STEUBENVILLE, Ohio – After a night of
partying with friends, Steubenville High School student Evan Westlake
walked into a friend's basement and saw two of his football teammates
around a naked girl.
Westlake, 18, testified during the third day
of the trial for Trenton Mays, 17, and Ma'lik Richmond, 16, that
Richmond was sexually assaulting the girl that night.
“Was she moving?” prosecutor Marianne Hemmeter asked.
“Not at that time,” Westlake said.
“Was she talking?” Hemmeter asked.
“She didn't say anything,” Westlake said. “It wasn't what I expected to see. I didn't know if she was participating or not.”
Mays and Richmond are charged with raping
the intoxicated, semi-conscious 16-year-old girl at parties attended by
dozens of drunk teens in August. Prosecutors said several people who
attended the parties took naked pictures of the girl and posted them
online with crude comments.
The boys deny involvement. Their attorneys
say the girl never lost consciousness or the ability to make decisions.
Mays and Richmond stared at their friend as the prosecutor asked him to
recount the night.
After leaving the house where Mays and
Richmond were with the girl, Westlake went to another house where
friends were hanging out. There he filmed a video, which he later posted
on YouTube, where people were commenting on the “dead” state of the
girl.
During the first two days of testimony
prosecutors called 15 witnesses, including a state computer forensics
specialist who said she recovered tens of thousands of text messages
from 13 confiscated phones from people who attended the parties.
Trent Mays sent text messages to some
friends denying he had sex with the 16-year-old Weirton, W. Va. girl,
but boasted to others that he did, even though the girl was drunk and
semiconscious.
“Yeah, dude, she was like a dead body,” he
wrote in one text, according to JoAnn Gibb, a forensics expert for the
Ohio Bureau of Criminal Investigations.
Two days after the alleged attack, Mays sent the victim's father a text message claiming his innocence, Gibb testified.
“This is all a misunderstanding,” Mays wrote. “I never tried to do anything forcefully with your daughter.”

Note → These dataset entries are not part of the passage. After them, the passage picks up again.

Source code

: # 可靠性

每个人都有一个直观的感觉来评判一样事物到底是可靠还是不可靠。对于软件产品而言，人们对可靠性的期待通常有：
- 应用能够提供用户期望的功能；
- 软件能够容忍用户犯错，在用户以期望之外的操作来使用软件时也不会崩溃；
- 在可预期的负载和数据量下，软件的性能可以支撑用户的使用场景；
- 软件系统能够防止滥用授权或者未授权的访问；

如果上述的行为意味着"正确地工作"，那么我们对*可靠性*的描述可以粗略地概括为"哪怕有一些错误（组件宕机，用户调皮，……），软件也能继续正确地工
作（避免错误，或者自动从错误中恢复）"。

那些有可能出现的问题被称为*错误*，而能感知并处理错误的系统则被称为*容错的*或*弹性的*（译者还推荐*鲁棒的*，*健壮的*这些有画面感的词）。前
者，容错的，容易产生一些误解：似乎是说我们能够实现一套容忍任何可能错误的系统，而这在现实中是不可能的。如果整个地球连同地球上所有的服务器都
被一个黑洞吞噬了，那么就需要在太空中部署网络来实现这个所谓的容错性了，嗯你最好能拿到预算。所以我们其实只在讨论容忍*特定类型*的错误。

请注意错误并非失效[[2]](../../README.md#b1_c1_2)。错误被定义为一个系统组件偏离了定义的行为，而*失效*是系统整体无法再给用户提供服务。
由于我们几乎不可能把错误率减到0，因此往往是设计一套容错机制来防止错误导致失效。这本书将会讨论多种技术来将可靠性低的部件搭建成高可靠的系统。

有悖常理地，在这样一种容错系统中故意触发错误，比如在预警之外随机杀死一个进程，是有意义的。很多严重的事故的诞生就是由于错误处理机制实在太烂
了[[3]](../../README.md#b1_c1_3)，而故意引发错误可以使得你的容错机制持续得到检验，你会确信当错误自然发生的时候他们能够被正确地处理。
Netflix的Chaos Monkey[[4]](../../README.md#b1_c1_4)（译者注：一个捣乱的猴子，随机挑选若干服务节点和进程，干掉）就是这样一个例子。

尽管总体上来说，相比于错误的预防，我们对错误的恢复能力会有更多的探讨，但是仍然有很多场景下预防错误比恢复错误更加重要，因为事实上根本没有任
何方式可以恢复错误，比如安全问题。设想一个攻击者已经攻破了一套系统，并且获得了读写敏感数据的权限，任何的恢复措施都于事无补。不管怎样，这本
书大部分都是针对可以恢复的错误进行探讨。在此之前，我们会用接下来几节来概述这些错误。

The victim, meanwhile, told friends she
couldn't remember much of the night. Friends sent texts asking if she
was OK and told her of the rumors that she had been raped.
“I hate my life,” she texted to a friend.
The Tribune-Review does not identify victims of sex assault.
Security remained tight at the justice
center, Jefferson County Sheriff Fred Abdalla said people involved in
the case received death threats. State officials are investigating the
threats, he said, and he declined to specify what the threats were.
The case sparked outrage and drew
international attention in the fall after an online “hacktivist” group
called Anonymous published incendiary evidence online, including the
photo of the suspects carrying the girl by her ankles and wrists.
Protesters wearing masks, the symbol of
Anonymous, gathered outside the justice center during the first two days
of testimony and vowed to return until Visiting Judge Thomas Lipps, a
retired Hamilton County Juvenile Court judge, returns a verdict.
About 40 people are expected to testify. Authorities said the trial will likely stretch into the weekend.